Затаив дыхание, я потихоньку подняла голову, но он смотрел мимо. Остальные в замешательстве переглядывались: какая еще Эдна, никого из нас так не зовут, что все это значит? Копфштейн, – сказал лейтенант, – похоже, еврейка. Все по очереди привычно сложили приборы на края тарелок и скрестили руки на животе. Эльфрида тоже отложила вилку, хотя успела наколоть на нее кусок пирога, потом, словно передумав, снова схватила ее, сунула пирог в рот и принялась медленно жевать. Я была потрясена такой наглостью, но Эльфрида ничего не боялась: она всегда делала то, что не дозволялось никому другому, даже эсэсовцам, хотя это и подрывало их самооценку.
Циглер дал ей закончить (что за игру он вел?) и, когда тарелка Эльфриды опустела, повторил:
– Эдна Копфштейн!
Я вскочила с места так резко, что опрокинула стул.
– Не пытайся меня превзойти, берлиночка, – усмехнулась Эльфрида, направляясь к лейтенанту.
– Пошли, – велел тот, и она двинулась следом, даже не обернувшись.
Была суббота, вечером нас отпускали по домам.
Автобус отправился без Эльфриды.
– Где же она? – спросила Лени. – Странная такая: не пришла ни на обед, ни на ужин…

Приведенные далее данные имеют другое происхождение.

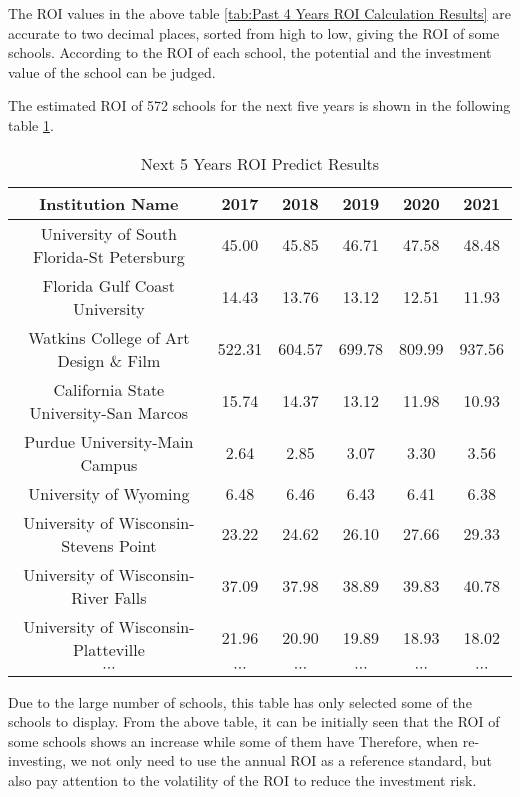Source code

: \documentclass{mcmthesis}
\begin{document}
\newpage

\par The ROI values in the above table \ref{tab:Past 4 Years ROI Calculation Results} are accurate to two decimal places, sorted from high to low, giving the ROI of some schools. According to the ROI of each school, the potential and the investment value of the school can be judged.

\par The estimated ROI of 572 schools for the next five years is shown in the following table \ref{tab:Next 5 Years ROI Predict Results}.
\begin{table}[h]
\centering
\caption{Next 5 Years ROI Predict Results}
\label{tab:Next 5 Years ROI Predict Results}
\begin{tabular}{cccccc}
\toprule
Institution Name & 2017 & 2018 & 2019 & 2020 & 2021\\
\midrule
University of South Florida-St Petersburg	&45.00	&45.85	&46.71	&47.58	&48.48\\
Florida Gulf Coast University	&14.43	&13.76	&13.12	&12.51	&11.93\\
Watkins College of Art Design \& Film	&522.31	&604.57	&699.78	&809.99	&937.56\\
California State University-San Marcos	&15.74	&14.37	&13.12	&11.98	&10.93\\
Purdue University-Main Campus	&2.64	&2.85	&3.07	&3.30	&3.56\\
University of Wyoming	&6.48	&6.46	&6.43	&6.41	&6.38\\
University of Wisconsin-Stevens Point	&23.22	&24.62	&26.10	&27.66	&29.33\\
University of Wisconsin-River Falls	&37.09	&37.98	&38.89	&39.83	&40.78\\
University of Wisconsin-Platteville	&21.96	&20.90	&19.89	&18.93	&18.02\\
$\cdots$&$\cdots$&$\cdots$&$\cdots$&$\cdots$&$\cdots$\\
\bottomrule
\end{tabular}
\end{table}

\par Due to the large number of schools, this table has only selected some of the schools to display. From the above table, it can be initially seen that the ROI of some schools shows an increase while some of them have Therefore, when re-investing, we not only need to use the annual ROI as a reference standard, but also pay attention to the volatility of the ROI to reduce the investment risk.
\end{document}
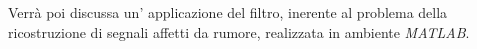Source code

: \documentclass{article}
\numberwithin{equation}{section}
\begin{document}
Verrà poi discussa un' applicazione del filtro, inerente al problema della ricostruzione di segnali affetti da rumore, realizzata in ambiente \textit{MATLAB}.

\newpage















\newpage
\nocite{conti}


\end{document}
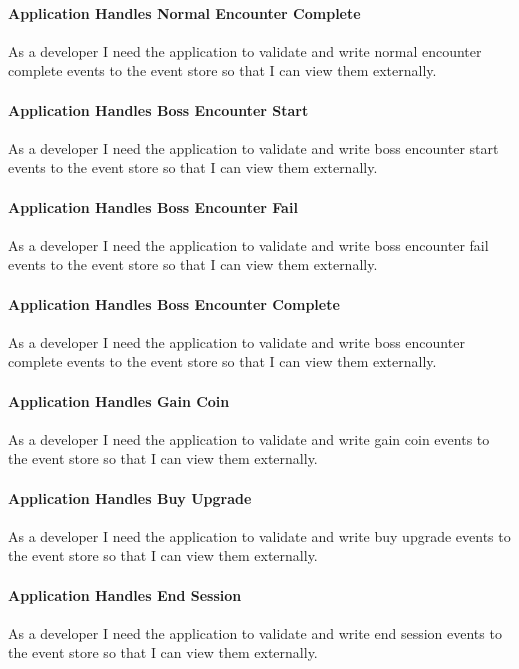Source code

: \paragraph{Application Handles Normal Encounter Complete}
As a developer I need the application to validate and write normal encounter complete events to the event store so that I can view them externally.

\paragraph{Application Handles Boss Encounter Start}
As a developer I need the application to validate and write boss encounter start events to the event store so that I can view them externally.

\paragraph{Application Handles Boss Encounter Fail}
As a developer I need the application to validate and write boss encounter fail events to the event store so that I can view them externally.

\paragraph{Application Handles Boss Encounter Complete}
As a developer I need the application to validate and write boss encounter complete events to the event store so that I can view them externally.

\paragraph{Application Handles Gain Coin}
As a developer I need the application to validate and write gain coin events to the event store so that I can view them externally.

\paragraph{Application Handles Buy Upgrade}
As a developer I need the application to validate and write buy upgrade events to the event store so that I can view them externally.

\paragraph{Application Handles End Session}
As a developer I need the application to validate and write end session events to the event store so that I can view them externally.

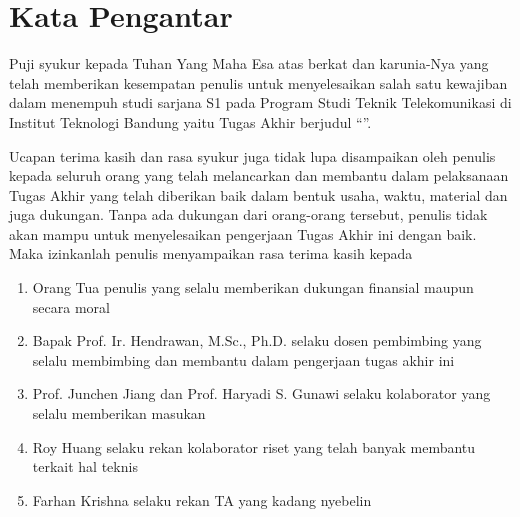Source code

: \chapter*{Kata Pengantar}


Puji syukur kepada Tuhan Yang Maha Esa atas berkat dan karunia-Nya yang telah
memberikan kesempatan penulis untuk menyelesaikan salah satu kewajiban dalam
menempuh studi sarjana S1 pada Program Studi Teknik Telekomunikasi di Institut
Teknologi Bandung yaitu Tugas Akhir berjudul “\textbf{\thetitle}”.

Ucapan terima kasih dan rasa syukur juga tidak lupa disampaikan oleh penulis
kepada seluruh orang yang telah melancarkan dan membantu dalam pelaksanaan
Tugas Akhir yang telah diberikan baik dalam bentuk usaha, waktu, material dan
juga dukungan. Tanpa ada dukungan dari orang-orang tersebut, penulis tidak akan
mampu untuk menyelesaikan pengerjaan Tugas Akhir ini dengan baik. Maka
izinkanlah penulis menyampaikan rasa terima kasih kepada

\begin{enumerate}
    \item Orang Tua penulis yang selalu memberikan dukungan finansial maupun secara moral
    \item Bapak Prof. Ir. Hendrawan, M.Sc., Ph.D. selaku dosen pembimbing yang selalu membimbing dan membantu dalam pengerjaan tugas akhir ini
    \item Prof. Junchen Jiang dan Prof. Haryadi S. Gunawi selaku kolaborator yang selalu memberikan masukan
    \item Roy Huang selaku rekan kolaborator riset yang telah banyak membantu terkait hal teknis 
    \item Farhan Krishna selaku rekan TA yang kadang nyebelin
\end{enumerate}

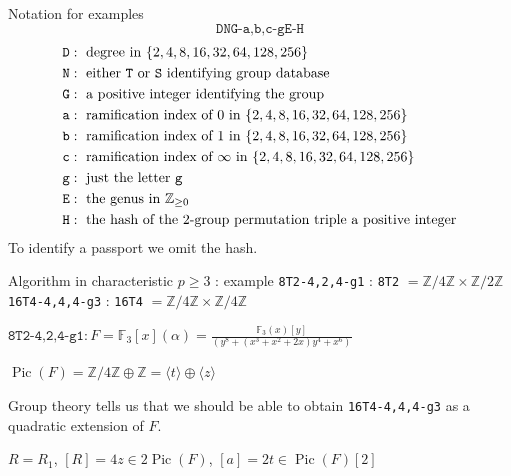 \documentclass[xcolor=dvipsnames]{beamer}
\theoremstyle{plain}
\newcommand{\ZZ}{\mathbb Z}
\newcommand{\FF}{\mathbb{F}}
\DeclareMathOperator{\Pic}{Pic}
\begin{document}
{    \begin{frame}{Notation for examples}
      \begin{equation*}
        \texttt{DNG-a,b,c-gE-H}
      \end{equation*}
      \begin{align*}
        \texttt{D} &:\text{ degree in }
        \{2,4,8,16,32,64,128,256\}\\
        \texttt{N} &:\text{ either \texttt{T}
        or \texttt{S} identifying group
        database}\\
        \texttt{G} &:\text{ a positive integer
        identifying the group}\\
        \texttt{a} &:\text{ ramification index
        of $0$ in }
        \{2,4,8,16,32,64,128,256\}\\
        \texttt{b} &:\text{ ramification index
        of $1$ in }
        \{2,4,8,16,32,64,128,256\}\\
        \texttt{c} &:\text{ ramification index
        of $\infty$ in }
        \{2,4,8,16,32,64,128,256\}\\
        \texttt{g} &:\text{ just the letter 
        \texttt{g}}\\
        \texttt{E} &:\text{ the genus in }
        \ZZ_{\geq 0}\\
        \texttt{H} &:\text{ the hash
        of the $2$-group permutation triple 
        a positive integer}
      \end{align*}
      \pause
      To identify a passport we omit the hash.
    \end{frame}
    \begin{frame}{Algorithm in characteristic $p\geq 3$ : example}
      \texttt{8T2-4,2,4-g1} : \texttt{8T2} $=\ZZ/4\ZZ\times\ZZ/2\ZZ$
      \newline
      \texttt{16T4-4,4,4-g3} : \texttt{16T4} $=\ZZ/4\ZZ\times\ZZ/4\ZZ$
      \pause\par
      $\texttt{8T2-4,2,4-g1} : F = \FF_3[x](\alpha)=\frac{\FF_3(x)[y]}{(y^8 + (x^3 + x^2 + 2x)y^4 + x^6)}$
      \pause\par
      $\Pic(F) = \ZZ/4\ZZ\oplus\ZZ =
      \langle t\rangle\oplus\langle z\rangle$
      \pause\par
      Group theory tells us that we should be able to obtain
      \texttt{16T4-4,4,4-g3} as a quadratic extension
      of $F$.
      \pause\par
      $R = R_1$, $[R] = 4z\in 2\Pic(F)$, $[a]=2t\in\Pic(F)[2]$

\end{frame}}
\end{document}

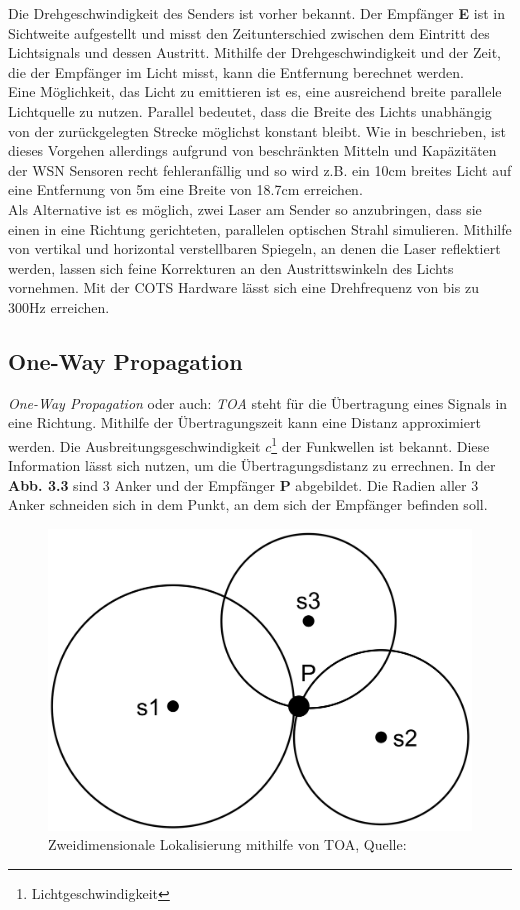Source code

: \documentclass[12pt, a4wide]{scrreprt}
\begin{document}
Die Drehgeschwindigkeit des Senders ist vorher bekannt. Der Empfänger {\bf E} ist in Sichtweite aufgestellt und misst den Zeitunterschied zwischen dem Eintritt des Lichtsignals und dessen Austritt. Mithilfe der Drehgeschwindigkeit und der Zeit, die der Empfänger im Licht misst, kann die Entfernung berechnet werden.\\
\indent
Eine Möglichkeit, das Licht zu emittieren ist es, eine ausreichend breite parallele Lichtquelle zu nutzen. Parallel bedeutet, dass die Breite des Lichts unabhängig von der zurückgelegten Strecke möglichst konstant bleibt. Wie in \cite{lighthouse} beschrieben, ist dieses Vorgehen allerdings aufgrund von beschränkten Mitteln und Kapäzitäten der WSN Sensoren recht fehleranfällig und so wird z.B. ein 10cm breites Licht auf eine Entfernung von 5m eine Breite von 18.7cm erreichen.\\
\indent
Als Alternative ist es möglich, zwei Laser am Sender so anzubringen, dass sie einen in eine Richtung gerichteten, parallelen optischen Strahl simulieren. Mithilfe von vertikal und horizontal verstellbaren Spiegeln, an denen die Laser reflektiert werden, lassen sich feine Korrekturen an den Austrittswinkeln des Lichts vornehmen. Mit der \ac{COTS} Hardware lässt sich eine Drehfrequenz von bis zu 300Hz\cite{lighthouse} erreichen. 

    \subsection{One-Way Propagation}
\textit{One-Way Propagation} oder auch: \textit{\ac{TOA}} steht für die Übertragung eines Signals in eine Richtung\cite{toa}. Mithilfe der Übertragungszeit kann eine Distanz approximiert werden. Die Ausbreitungsgeschwindigkeit $c$\footnote{Lichtgeschwindigkeit} der Funkwellen ist bekannt. Diese Information lässt sich nutzen, um die Übertragungsdistanz zu errechnen. In der {\bf Abb. 3.3} sind 3 Anker und der Empfänger {\bf P} abgebildet. Die Radien aller 3 Anker schneiden sich in dem Punkt, an dem sich der Empfänger befinden soll.

\begin{figure}[!htb]
\centering
\includegraphics[scale=.07]{toa.png}
\caption{Zweidimensionale Lokalisierung mithilfe von TOA, Quelle:\cite{toa}}
\end{figure}
\end{document}
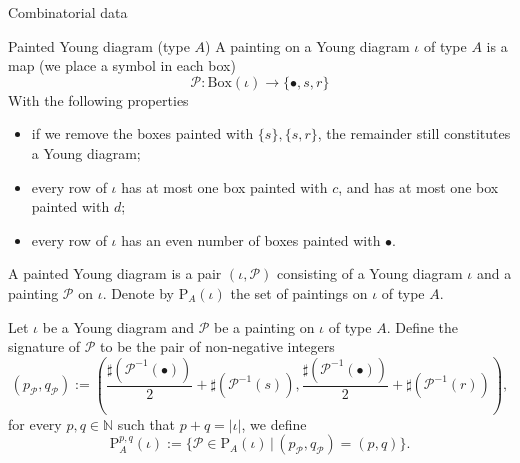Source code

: \documentclass[fleqn,xcolor=dvipsnames]{beamer}
\newcommand{\BN}{{\mathbb {N}}}
\newcommand{\CP}{{\mathcal {P}}}
\newcommand{\set}[2]{\{#1\,|\,#2\}}
\begin{document}
\begin{frame}{Combinatorial data}
  \begin{block}{Painted Young diagram (type $A$)}
    A painting on a Young diagram $\iota$ of type $A$ is a map (we place a symbol in each box)
   $$\CP : \mathrm{Box}(\iota) \to \{ \bullet, s ,r \}$$
   With the following properties

   \begin{itemize}
      \pause\item if we remove the boxes painted with $\{s\}, \{s,r\}$, the remainder still constitutes a Young diagram;
      \pause\item every row of $\iota$ has at most one box painted with $c$, and has at most one box painted with $d$;
      \pause\item every row of $\iota$ has an even number of boxes painted with $\bullet$.
   \end{itemize}
   \pause A painted Young diagram is a pair $(\iota, \CP)$ consisting of a Young diagram $\iota$ and a painting $\CP$ on $\iota$. Denote by $\mathrm{P}_{A}(\iota)$ the set of paintings on $\iota$ of type $A$.
    
  \end{block}
\end{frame}






\begin{frame}
  Let $\iota$ be a Young diagram and $\CP$ be a painting on $\iota$ of type $A$. Define the signature of $\CP$ to be the pair of non-negative integers
   \begin{equation*}
    \left(p_{\CP}, q_{\CP}\right) := \left(\frac{\sharp(\CP^{-1}(\bullet))}{2} + \sharp(\CP^{-1}(s)), \frac{\sharp(\CP^{-1}(\bullet))}{2}+ \sharp(\CP^{-1}(r))\right),
   \end{equation*}
   for every $p,q \in \BN$ such that $p + q = |\iota|$, we define
   \begin{equation*}
        \mathrm{P}_{A}^{p,q}(\iota) := \set{\CP \in \mathrm{P}_{A}(\iota)}{(p_{\CP},q_{\CP}) = (p,q)}.       
   \end{equation*}
\end{frame}
\end{document}
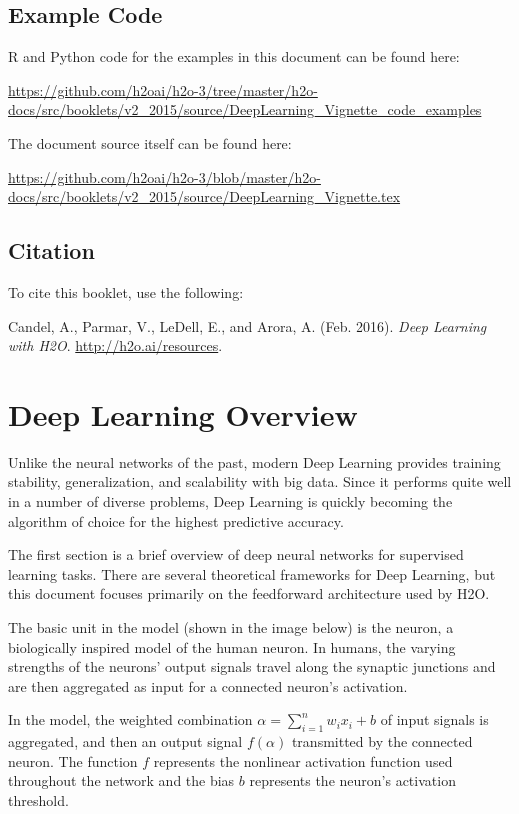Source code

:




\subsection{Example Code}

R and Python code for the examples in this document can be found here:

\url{https://github.com/h2oai/h2o-3/tree/master/h2o-docs/src/booklets/v2_2015/source/DeepLearning_Vignette_code_examples}

The document source itself can be found here:

\url{https://github.com/h2oai/h2o-3/blob/master/h2o-docs/src/booklets/v2_2015/source/DeepLearning_Vignette.tex}
\newpage
\subsection{Citation}

To cite this booklet, use the following: 

Candel, A., Parmar, V., LeDell, E.,  and Arora, A. (Feb. 2016). {\textit{Deep Learning with H2O}}. {\url{http://h2o.ai/resources}}. 

\section{Deep Learning Overview}
Unlike the neural networks of the past, modern Deep Learning  provides training stability, generalization, and scalability with big data. Since it performs quite well in a number of diverse problems, Deep Learning is quickly becoming the algorithm of choice for the highest predictive accuracy. 

The first section is a brief overview of deep neural networks for supervised learning tasks. There are several theoretical frameworks for Deep Learning, but this document focuses primarily on the feedforward architecture used by H2O. 

The basic unit in the model (shown in the image below) is the neuron, a biologically inspired model of the human neuron. In humans, the varying strengths of the neurons' output signals travel along the synaptic junctions and are then aggregated  as input for a connected neuron's activation. 

In the model, the weighted combination $\alpha = \sum_{i=1}^{n} w_i x_i + b$ of input signals is aggregated, and then an output signal $f(\alpha)$ transmitted by the connected neuron. The function $f$ represents the nonlinear activation function used throughout the network and the bias $b$ represents the neuron's activation threshold.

– Думаю, завтра она все расскажет, – пыталась успокоить ее я.
– И кстати, кто такая эта Эдна Копфштейн? Что с ней не так?
– Не знаю, Лени, откуда мне знать?
– Может, это опять по поводу Эрнста, как считаешь?
– Нет, вряд ли.
– А почему ты вдруг вскочила, Роза?
Я отвернулась к окну, и Лени сдалась. Мы все были расстроены. Время от времени Августина поглядывала на меня со своего сиденья и отрицательно мотала головой, как бы говоря: «Да нет, не может быть, поверить не могу, еврейка, но ты-то, Роза, ты откуда об этом узнала». Как бы говоря: «И что нам теперь делать, раз все открылось, ты понимаешь, что нам теперь делать?»
На следующий день, проезжая то место, где обычно садилась Эльфрида, автобус не притормозил и даже не просигналил.
В столовой нам объявили, что в понедельник фюрер уезжает: его не будет десять дней и в эти десять дней нас не ждут в казарме. Ни в ту ночь, ни позже Циглер у моего окна не появлялся. От Эльфриды вестей не было.
Поговорив с несколькими солдатами, с которыми она не переставала общаться (неизвестно, был ли среди них Хайнер: случай явно получил широкую огласку), Улла узнала, что Эрнст на каждом углу твердит: «С чего вы поверили этой дряни? Знаете, что она сделала? Отвела одну из девиц на аборт к человеку, живущему в лесу, и никто не знает, что это за человек, почему он скрывается, – может, дезертир или враг рейха?»